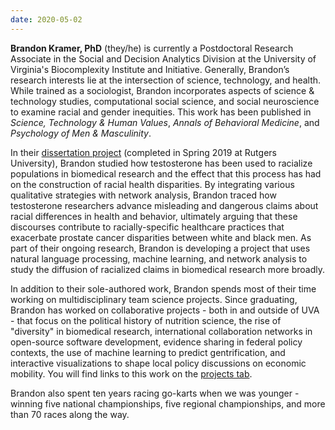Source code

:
 ```yaml
---
date: 2020-05-02
---
```


**Brandon Kramer, PhD** (they/he) is currently a Postdoctoral Research Associate in the Social and Decision Analytics Division at the University of Virginia's Biocomplexity Institute and Initiative. Generally, Brandon’s research interests lie at the intersection of science, technology, and health. While trained as a sociologist, Brandon incorporates aspects of science & technology studies, computational social science, and social neuroscience to examine racial and gender inequities. This work has been published in *Science, Technology & Human Values*, *Annals of Behavioral Medicine*, and *Psychology of Men & Masculinity*.

In their [dissertation project](/projects/racialization-in-testosterone-research) (completed in Spring 2019 at Rutgers University), Brandon studied how testosterone has been used to racialize populations in biomedical research and the effect that this process has had on the construction of racial health disparities. By integrating various qualitative strategies with network analysis, Brandon traced how testosterone researchers advance misleading and dangerous claims about racial differences in health and behavior, ultimately arguing that these discourses contribute to racially-specific healthcare practices that exacerbate prostate cancer disparities between white and black men. As part of their ongoing research, Brandon is developing a project that uses natural language processing, machine learning, and network analysis to study the diffusion of racialized claims in biomedical research more broadly.

In addition to their sole-authored work, Brandon spends most of their time working on multidisciplinary team science projects. Since graduating, Brandon has worked on collaborative projects - both in and outside of UVA - that focus on the political history of nutrition science, the rise of "diversity" in biomedical research, international collaboration networks in open-source software development, evidence sharing in federal policy contexts, the use of machine learning to predict gentrification, and interactive visualizations to shape local policy discussions on economic mobility. You will find links to this work on the [projects tab](/projects).

Brandon also spent ten years racing go-karts when we was younger - winning five national championships, five regional championships, and more than 70 races along the way.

## WORK ITEM
Everything from the line containing "In addition to" to the final line of the entries above should be output exactly, and nothing more.

## EXERCISE RESULT
In addition to their sole-authored work, Brandon spends most of their time working on multidisciplinary team science projects. Since graduating, Brandon has worked on collaborative projects - both in and outside of UVA - that focus on the political history of nutrition science, the rise of "diversity" in biomedical research, international collaboration networks in open-source software development, evidence sharing in federal policy contexts, the use of machine learning to predict gentrification, and interactive visualizations to shape local policy discussions on economic mobility. You will find links to this work on the [projects tab](/projects).

Brandon also spent ten years racing go-karts when we was younger - winning five national championships, five regional championships, and more than 70 races along the way.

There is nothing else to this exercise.